Au dessert, constat similaire. La rusticité s'impose avec sa richesse sympathique, sucrée, moelleuse, mais on s'ennuie d'un peu d'élégance, que ce soit dans la composition à base de morceaux de muffin aux pommes avec pommes fraîches et crème au fromage ou alors du côté de l'assiette à la courge, où un beignet de courge accompagne un flan de... courge.

Bref, la cuisine est généreuse et remplie de bonne volonté. On l'aimerait un peu plus épurée, libérée de quelques éléments, plus précise, plus ciblée. Car elle est sur le bon chemin. Sans parler des prix, totalement adaptés au quartier et plus que raisonnables.

Le Chasseur, 3882, rue Ontario Est, Montréal, 514-419-2141

Prix : tapas entre 5 $ et 9 $, desserts 3 $ ou 4,50 $... Le soir, on s'en sort aisément pour une quarantaine de dollars par personne, tout inclus (même vin et dessert), en mangeant généreusement.

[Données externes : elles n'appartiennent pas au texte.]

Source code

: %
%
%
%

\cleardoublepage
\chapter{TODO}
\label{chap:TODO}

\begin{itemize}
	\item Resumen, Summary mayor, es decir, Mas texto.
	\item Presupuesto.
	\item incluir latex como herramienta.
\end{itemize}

Carte des vins : Les amateurs de bons petits crus seront peut-être un peu déçus par la sélection, qui pourrait aller plus loin et qui se limite surtout à des choix très abordables, sans réelles belles surprises. Carte de cocktails amusante et recherchée.

Service : Sympathique et accessible, mais pas toujours aussi rapide qu'on l'aimerait.

Atmosphère : Bruyante, enjouée, jeune. On ne va pas au Chasseur pour se chuchoter des mots doux dans l'oreille ni pour montrer son nouveau sac Gucci. Resto de quartier sympathique pour gens qui ne veulent pas se prendre la tête.

Plus : Les efforts en cuisine pour faire des plats qui ne sont pas banals, même si on travaille dans un style général rustique très à la mode.

Moins : Une cuisine parfois un peu confuse et une carte des vins qui pourrait être retravaillée.

On y retourne ? Si on est dans le quartier, oui.